Katzengeschichte

Vorgestern verschwand meine Katze. Gegen 5 Uhr nachmittags wollte sie raus und war noch nicht zurück, als ich ins Bett ging. Das ist sehr ungewöhnlich. Ich ließ das Schlafzimmerfenster so weit auf, daß ich sie würde hören können, wenn sie reinwollte. Sie kennt das so seit vielen Jahren. Aber sie meldete sich nicht. Stattdessen saß der junge Nachbarkater, der meinem Lenchen den Hof macht, die ganze Nacht zwischen  Schlafzimmerfenster und Schuppen und rief nach ihr. Manchmal glaubte ich Lenchen zu hören, aber dann schien es doch nur der Kater zu sein. Ich konnte lange nicht einschlafen und machte mir große Sorgen.

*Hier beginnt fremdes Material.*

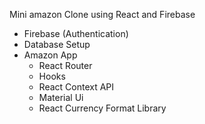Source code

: Mini amazon Clone using React and Firebase

* Firebase (Authentication)
* Database Setup
* Amazon App
  * React Router
  * Hooks
  * React Context API
  * Material Ui
  * React Currency Format Library

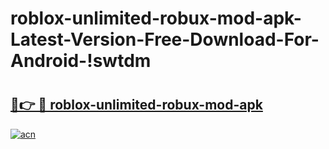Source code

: # roblox-unlimited-robux-mod-apk-Latest-Version-Free-Download-For-Android-!swtdm

# <h2><a href="https://d3mjx7.esa.edu.pl?title=roblox-unlimited-robux-mod-apk&ref=swtdm">🔗👉 🔴 roblox-unlimited-robux-mod-apk</a></h2>

[![acn](https://github.com/user-attachments/assets/0f9c940e-d8b0-45ae-aac7-cd30a18b3e1c)](https://d3mjx7.esa.edu.pl?title=roblox-unlimited-robux-mod-apk&ref=swtdm)

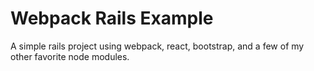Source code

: # Webpack Rails Example

A simple rails project using webpack, react, bootstrap, and a few of my other favorite node modules.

Morgens trank ich wie immer Kaffee im Holzschuppen, da hörte ich wieder einen Ruf, der wie Lenchen klang, aus Richtung Schuppen. Ich öffnete die Tür vom Schuppen meiner Nachbarn, aber da war sie nicht. Ich schaute nicht in meinen Schuppen, weil ich mir sicher war, daß ich ihn nicht betreten hatte, nachdem ich die Katze rausgelassen hatte. Ich streifte durch das kleine Wäldchen am Dorfrand, ich ging zu meinen Nachbarn, die alle in ihre Schuppen schauten. Keine Katze zu sehen. Ich machte mir sehr große Sorgen. Vor fast genau fünf Jahren musste ich meine liebe Skadi einschläfern lassen, weil sie innerhalb von wenigen Tagen zunehmend serienweise cerebrale Krampfanfälle bekommen hatte. Sie war erst drei Jahre und sieben Monate alt und ich habe um sie getrauert wie um einen sehr nahestehenden Menschen. Ich hatte Angst, nochmal einen so großen Schmerz fühlen wie damals. Ich musste auch an den Kater meiner Nachbarin denken, der vor einigen Jahren elendig an Rattengift gestorben ist. Ich versuchte mit mäßigem Erfolg, meinen Horrorvorstellungen mit langem tiefen Atem entgegenzuwirken und mich mit meinen Sinnen im gegenwärtigen Moment zu verankern.

Als ich den Abwasch machte, fiel mir auf, daß der Nachbarkater auf den Stufen vor der Schuppentür saß und durch die Türritze schaute. War mein Lenchen etwa doch im Schuppen? Aber das konnte doch gar nicht sein. Nachmittags folgte ich endlich einem plötzlichen Impuls und öffnete die Schuppentür. Und da kam Lenchen mir entgegengesprungen. Meine Erleichterung war riesengroß, aber ebenso meine Fassungslosigkeit angesichts der Einsicht, daß ich mehrmals in all den Stunden den Hinweis bekommen hatte, daß sie sich im Schuppen befindet und ich nicht darauf gehört hatte. Mir fiel dann auch ein, daß ich am Nachmittag doch einmal im Schuppen gewesen war, um etwas zu holen. Da muss sie sich unbemerkt reingeschlichen haben.